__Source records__
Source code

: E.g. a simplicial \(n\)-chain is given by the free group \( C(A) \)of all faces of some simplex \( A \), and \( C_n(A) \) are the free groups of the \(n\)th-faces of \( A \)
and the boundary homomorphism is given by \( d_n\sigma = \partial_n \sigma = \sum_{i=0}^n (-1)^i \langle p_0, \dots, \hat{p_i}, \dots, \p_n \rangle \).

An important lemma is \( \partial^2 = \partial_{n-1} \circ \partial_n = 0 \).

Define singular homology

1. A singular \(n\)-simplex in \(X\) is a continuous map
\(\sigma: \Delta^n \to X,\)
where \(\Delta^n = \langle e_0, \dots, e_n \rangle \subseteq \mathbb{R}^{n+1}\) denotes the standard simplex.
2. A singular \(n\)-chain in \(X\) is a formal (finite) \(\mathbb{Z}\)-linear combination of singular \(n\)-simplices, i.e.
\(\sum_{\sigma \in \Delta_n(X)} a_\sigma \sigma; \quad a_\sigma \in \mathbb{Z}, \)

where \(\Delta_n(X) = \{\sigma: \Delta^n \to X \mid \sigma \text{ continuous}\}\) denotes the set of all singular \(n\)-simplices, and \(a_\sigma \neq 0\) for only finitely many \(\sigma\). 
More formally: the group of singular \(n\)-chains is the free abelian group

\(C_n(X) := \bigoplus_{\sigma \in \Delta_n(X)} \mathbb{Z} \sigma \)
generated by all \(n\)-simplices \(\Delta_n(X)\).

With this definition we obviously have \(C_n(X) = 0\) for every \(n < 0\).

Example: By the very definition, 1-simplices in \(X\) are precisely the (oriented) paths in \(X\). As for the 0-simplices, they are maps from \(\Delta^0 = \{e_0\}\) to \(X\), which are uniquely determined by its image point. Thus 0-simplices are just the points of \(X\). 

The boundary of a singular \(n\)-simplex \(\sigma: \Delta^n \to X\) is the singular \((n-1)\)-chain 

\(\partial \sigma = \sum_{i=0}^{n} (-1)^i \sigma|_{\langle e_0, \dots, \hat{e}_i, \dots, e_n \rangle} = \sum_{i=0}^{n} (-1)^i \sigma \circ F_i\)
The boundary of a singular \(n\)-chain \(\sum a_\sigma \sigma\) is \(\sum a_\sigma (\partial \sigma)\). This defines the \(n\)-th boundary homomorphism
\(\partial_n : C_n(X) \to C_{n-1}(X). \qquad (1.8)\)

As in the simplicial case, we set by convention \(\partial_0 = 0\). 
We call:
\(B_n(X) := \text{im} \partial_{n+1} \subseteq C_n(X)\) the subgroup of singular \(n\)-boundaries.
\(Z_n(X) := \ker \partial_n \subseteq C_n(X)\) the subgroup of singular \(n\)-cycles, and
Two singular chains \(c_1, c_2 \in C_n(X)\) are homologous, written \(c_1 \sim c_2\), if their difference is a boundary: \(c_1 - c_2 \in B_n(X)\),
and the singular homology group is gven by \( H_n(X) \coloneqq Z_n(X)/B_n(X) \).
==
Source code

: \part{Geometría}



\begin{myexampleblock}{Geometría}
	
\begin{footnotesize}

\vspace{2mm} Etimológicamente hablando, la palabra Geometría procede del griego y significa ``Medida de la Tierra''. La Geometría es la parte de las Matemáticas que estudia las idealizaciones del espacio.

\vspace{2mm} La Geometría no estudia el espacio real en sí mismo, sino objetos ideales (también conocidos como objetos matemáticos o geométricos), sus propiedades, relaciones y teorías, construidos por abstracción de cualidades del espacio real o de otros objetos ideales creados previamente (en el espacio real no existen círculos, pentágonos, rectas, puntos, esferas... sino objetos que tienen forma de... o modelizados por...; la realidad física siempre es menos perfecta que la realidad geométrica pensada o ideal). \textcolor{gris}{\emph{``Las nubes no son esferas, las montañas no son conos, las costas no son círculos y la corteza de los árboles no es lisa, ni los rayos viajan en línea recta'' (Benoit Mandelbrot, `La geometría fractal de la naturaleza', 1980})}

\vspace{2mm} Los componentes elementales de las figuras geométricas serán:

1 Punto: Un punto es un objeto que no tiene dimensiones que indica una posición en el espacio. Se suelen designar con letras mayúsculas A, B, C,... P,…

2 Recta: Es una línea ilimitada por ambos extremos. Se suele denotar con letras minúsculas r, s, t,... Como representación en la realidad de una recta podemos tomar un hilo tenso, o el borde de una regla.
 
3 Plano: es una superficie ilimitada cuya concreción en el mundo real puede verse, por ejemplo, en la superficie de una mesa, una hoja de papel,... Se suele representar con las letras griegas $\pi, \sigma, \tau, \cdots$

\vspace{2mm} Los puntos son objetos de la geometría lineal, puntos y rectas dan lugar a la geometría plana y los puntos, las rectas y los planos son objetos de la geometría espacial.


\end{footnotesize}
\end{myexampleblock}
* * *
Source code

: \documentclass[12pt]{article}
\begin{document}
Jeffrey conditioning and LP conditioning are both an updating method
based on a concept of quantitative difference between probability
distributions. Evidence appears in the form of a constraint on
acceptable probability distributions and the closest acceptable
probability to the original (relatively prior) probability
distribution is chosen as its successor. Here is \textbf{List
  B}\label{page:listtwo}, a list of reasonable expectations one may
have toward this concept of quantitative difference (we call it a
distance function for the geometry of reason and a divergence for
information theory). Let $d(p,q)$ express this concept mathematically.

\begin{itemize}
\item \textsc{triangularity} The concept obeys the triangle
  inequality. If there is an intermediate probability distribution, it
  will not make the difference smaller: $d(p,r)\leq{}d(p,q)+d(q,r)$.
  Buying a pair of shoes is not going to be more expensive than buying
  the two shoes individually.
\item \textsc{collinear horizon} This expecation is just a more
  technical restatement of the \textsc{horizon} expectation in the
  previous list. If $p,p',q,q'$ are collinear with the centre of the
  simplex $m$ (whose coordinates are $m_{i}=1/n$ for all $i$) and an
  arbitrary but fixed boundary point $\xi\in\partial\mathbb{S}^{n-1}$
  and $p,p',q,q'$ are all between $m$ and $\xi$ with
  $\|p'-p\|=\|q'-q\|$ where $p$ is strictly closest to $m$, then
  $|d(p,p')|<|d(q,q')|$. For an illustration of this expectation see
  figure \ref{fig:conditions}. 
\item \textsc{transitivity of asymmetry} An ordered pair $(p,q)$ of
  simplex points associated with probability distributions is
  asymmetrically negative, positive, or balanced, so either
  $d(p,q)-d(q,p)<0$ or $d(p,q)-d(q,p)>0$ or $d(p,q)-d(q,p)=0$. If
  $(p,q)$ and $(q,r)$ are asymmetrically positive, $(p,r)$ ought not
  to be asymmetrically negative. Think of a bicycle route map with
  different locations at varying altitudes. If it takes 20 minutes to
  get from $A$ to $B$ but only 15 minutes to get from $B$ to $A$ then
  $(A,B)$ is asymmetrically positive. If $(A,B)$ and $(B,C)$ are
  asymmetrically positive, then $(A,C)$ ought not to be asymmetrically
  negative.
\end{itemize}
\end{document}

__Your goal__
Read through the records above and copy the lines that contain "concept".

__Response area__
based on a concept of quantitative difference between probability
have toward this concept of quantitative difference (we call it a
information theory). Let $d(p,q)$ express this concept mathematically.
\item \textsc{triangularity} The concept obeys the triangle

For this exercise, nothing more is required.